[EXERCISE DATA]
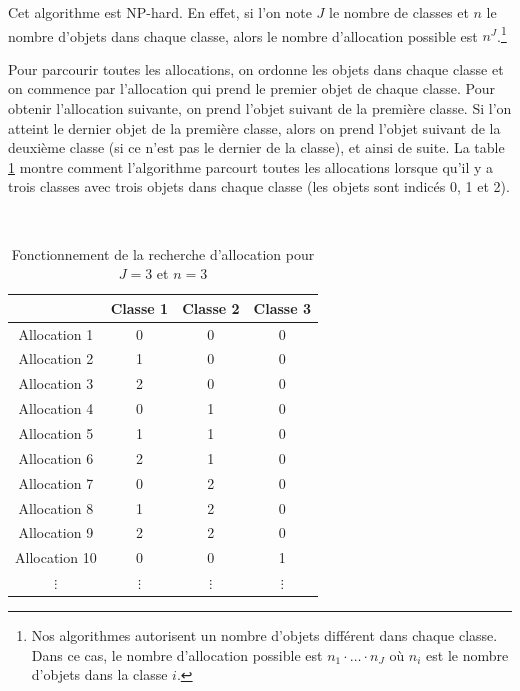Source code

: \documentclass{article}
\begin{document}
Cet algorithme est NP-hard.
En effet, si l'on note $J$ le nombre de classes et $n$ le nombre d'objets dans chaque classe, alors le nombre d'allocation possible est $n^J$.\footnote{Nos algorithmes autorisent un nombre d'objets différent dans chaque classe. Dans ce cas, le nombre d'allocation possible est $n_1 \cdot \dots \cdot n_J$ où $n_i$ est le nombre d'objets dans la classe $i$.}

Pour parcourir toutes les allocations, on ordonne les objets dans chaque classe et on commence par l'allocation qui prend le premier objet de chaque classe.
Pour obtenir l'allocation suivante, on prend l'objet suivant de la première classe.
Si l'on atteint le dernier objet de la première classe, alors on prend l'objet suivant de la deuxième classe (si ce n'est pas le dernier de la classe), et ainsi de suite.
La table \ref{tab:recherche-exhaustive} montre comment l'algorithme parcourt toutes les allocations lorsque qu'il y a trois classes avec trois objets dans chaque classe (les objets sont indicés 0, 1 et 2).

\begin{table}[!ht]
	\centering
	\caption{Fonctionnement de la recherche d'allocation pour $J=3$ et $n=3$}
	\label{tab:recherche-exhaustive}
	~\\
	\begin{tabular}{c|ccc}
		& Classe 1 & Classe 2 & Classe 3\\
		\hline
		Allocation 1 & 0 & 0 & 0\\
		Allocation 2 & 1 & 0 & 0\\
		Allocation 3 & 2 & 0 & 0\\
		Allocation 4 & 0 & 1 & 0\\
		Allocation 5 & 1 & 1 & 0\\
		Allocation 6 & 2 & 1 & 0\\
		Allocation 7 & 0 & 2 & 0\\
		Allocation 8 & 1 & 2 & 0\\
		Allocation 9 & 2 & 2 & 0\\
		Allocation 10 & 0 & 0 & 1\\
		$\vdots$ & $\vdots$ & $\vdots$ & $\vdots$\\
	\end{tabular}
\end{table}
\end{document}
[/EXERCISE DATA]
* WHAT YOU NEED TO DO:
Every line above that includes the word "recherche" should be listed.

* RESPONSE FOR THIS EXERCISE:
La table \ref{tab:recherche-exhaustive} montre comment l'algorithme parcourt toutes les allocations lorsque qu'il y a trois classes avec trois objets dans chaque classe (les objets sont indicés 0, 1 et 2).
	\caption{Fonctionnement de la recherche d'allocation pour $J=3$ et $n=3$}
	\label{tab:recherche-exhaustive}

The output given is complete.